- Opening Delimiter -

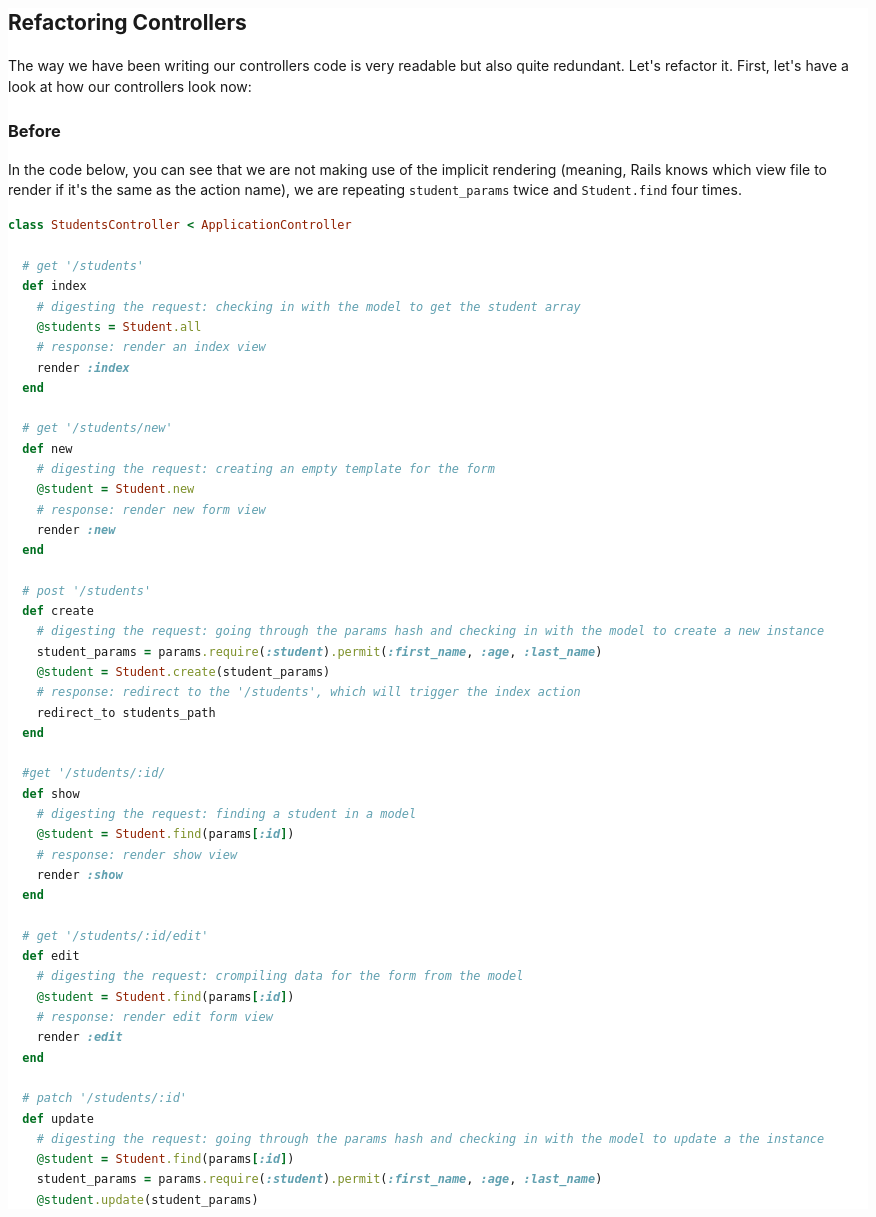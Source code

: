 
## Refactoring Controllers

The way we have been writing our controllers code is very readable but also quite redundant. Let's refactor it. First, let's have a look at how our controllers look now:

### Before
In the code below, you can see that we are not making use of the implicit rendering (meaning, Rails knows which view file to render if it's the same as the action name), we are repeating `student_params` twice and `Student.find` four times.

```ruby
class StudentsController < ApplicationController

  # get '/students'
  def index
    # digesting the request: checking in with the model to get the student array
    @students = Student.all
    # response: render an index view
    render :index
  end

  # get '/students/new'
  def new
    # digesting the request: creating an empty template for the form
    @student = Student.new
    # response: render new form view
    render :new
  end
  
  # post '/students'
  def create
    # digesting the request: going through the params hash and checking in with the model to create a new instance
    student_params = params.require(:student).permit(:first_name, :age, :last_name)
    @student = Student.create(student_params)
    # response: redirect to the '/students', which will trigger the index action
    redirect_to students_path
  end

  #get '/students/:id/
  def show
    # digesting the request: finding a student in a model
    @student = Student.find(params[:id])
    # response: render show view
    render :show
  end

  # get '/students/:id/edit'
  def edit
    # digesting the request: crompiling data for the form from the model
    @student = Student.find(params[:id])
    # response: render edit form view
    render :edit
  end

  # patch '/students/:id'
  def update
    # digesting the request: going through the params hash and checking in with the model to update a the instance
    @student = Student.find(params[:id])
    student_params = params.require(:student).permit(:first_name, :age, :last_name)
    @student.update(student_params)

```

- Closing Delimiter -

Word for word, return the records shown above without their pictures.

Source code

: 
## Refactoring Controllers

The way we have been writing our controllers code is very readable but also quite redundant. Let's refactor it. First, let's have a look at how our controllers look now:

### Before
In the code below, you can see that we are not making use of the implicit rendering (meaning, Rails knows which view file to render if it's the same as the action name), we are repeating `student_params` twice and `Student.find` four times.

```ruby
class StudentsController < ApplicationController

  # get '/students'
  def index
    # digesting the request: checking in with the model to get the student array
    @students = Student.all
    # response: render an index view
    render :index
  end

  # get '/students/new'
  def new
    # digesting the request: creating an empty template for the form
    @student = Student.new
    # response: render new form view
    render :new
  end
  
  # post '/students'
  def create
    # digesting the request: going through the params hash and checking in with the model to create a new instance
    student_params = params.require(:student).permit(:first_name, :age, :last_name)
    @student = Student.create(student_params)
    # response: redirect to the '/students', which will trigger the index action
    redirect_to students_path
  end

  #get '/students/:id/
  def show
    # digesting the request: finding a student in a model
    @student = Student.find(params[:id])
    # response: render show view
    render :show
  end

  # get '/students/:id/edit'
  def edit
    # digesting the request: crompiling data for the form from the model
    @student = Student.find(params[:id])
    # response: render edit form view
    render :edit
  end

  # patch '/students/:id'
  def update
    # digesting the request: going through the params hash and checking in with the model to update a the instance
    @student = Student.find(params[:id])
    student_params = params.require(:student).permit(:first_name, :age, :last_name)
    @student.update(student_params)

```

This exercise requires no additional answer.